Monday, September 3, 2012

Fading American Dream

For most of us, Labor Day has become the last big party weekend of summer. It's celebrated with picnics, not parades. Its connection to labor unions and the history of labor is all but forgotten.

Of course, we've never had an easy relationship with Labor in this country. International Labor Day is on May 1st - a day chosen in recognition of the Haymarket Riots in Chicago. If you think it's odd that the rest of the world celebrates a seminal event in American Labor history while we do not, it's not as odd as having our own Labor Day designated in honor of one of Labor's big defeats.

Our Labor Day is set in September in honor of the Pullman Strike - which was a defeat for Labor as the government stepped in and intervened on behalf of the Pullman company, forcing the workers back to work. Yet that is the event that is commemorated by the US Labor Day. It's appropriate, though, since our government has long had a hostile relationship with Labor.

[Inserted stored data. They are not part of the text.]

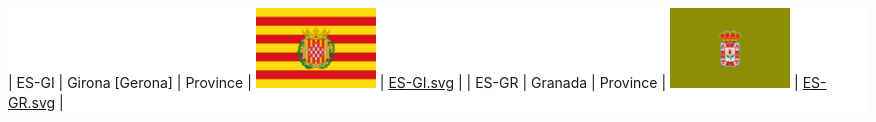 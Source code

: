 | ES-GI | Girona [Gerona] | Province | <img src='https://raw.githubusercontent.com/amckenna41/iso3166-flags/main/iso3166-2-flags/ES/ES-GI.svg' height='80'> | [ES-GI.svg](https://github.com/amckenna41/iso3166-flags/blob/main/iso3166-2-flags/ES/ES-GI.svg) |
| ES-GR | Granada | Province | <img src='https://raw.githubusercontent.com/amckenna41/iso3166-flags/main/iso3166-2-flags/ES/ES-GR.svg' height='80'> | [ES-GR.svg](https://github.com/amckenna41/iso3166-flags/blob/main/iso3166-2-flags/ES/ES-GR.svg) | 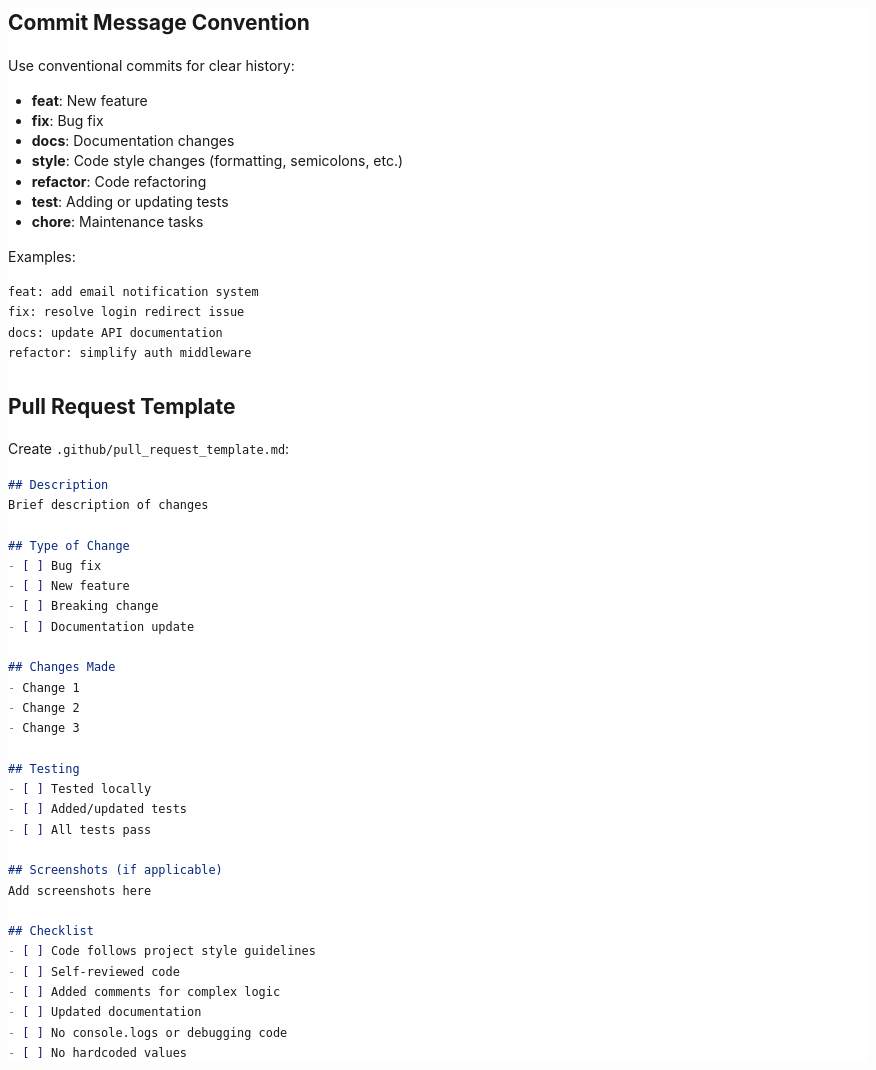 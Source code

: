 ## Commit Message Convention

Use conventional commits for clear history:

- **feat**: New feature
- **fix**: Bug fix
- **docs**: Documentation changes
- **style**: Code style changes (formatting, semicolons, etc.)
- **refactor**: Code refactoring
- **test**: Adding or updating tests
- **chore**: Maintenance tasks

Examples:
```
feat: add email notification system
fix: resolve login redirect issue
docs: update API documentation
refactor: simplify auth middleware
```

## Pull Request Template

Create `.github/pull_request_template.md`:

```markdown
## Description
Brief description of changes

## Type of Change
- [ ] Bug fix
- [ ] New feature
- [ ] Breaking change
- [ ] Documentation update

## Changes Made
- Change 1
- Change 2
- Change 3

## Testing
- [ ] Tested locally
- [ ] Added/updated tests
- [ ] All tests pass

## Screenshots (if applicable)
Add screenshots here

## Checklist
- [ ] Code follows project style guidelines
- [ ] Self-reviewed code
- [ ] Added comments for complex logic
- [ ] Updated documentation
- [ ] No console.logs or debugging code
- [ ] No hardcoded values
```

Small wonder then that Labor is in decline and the American Dream is fading with it. In that light, then, I prepared a set with songs inspired by the Labor movement and by the state of the Worker. The music is is varied, as you can see from two samples from the set.


 

 Hazel Dickens was the voice of the miner's union. A bluegrass singer from a West Virginia mining family, she wrote the soundtrack to the history of coal mining. She has sung most of the great labor songs from Which Side Are You On and Fire in the Hole to Black Lung and Roll the Union On.


 

 Street Dogs is a Boston Punk band with a working class worldview and an activist heart. While their music is a world apart from Hazel Dickins, they are right beside her in spirit and heart.

1 comment:

  1. Miss Cajsa your post is great! Accurate and very sensitive!Few Americans can write about this very sensitive issue ,like the way you did.I highly recoμmend that everyone should join your set...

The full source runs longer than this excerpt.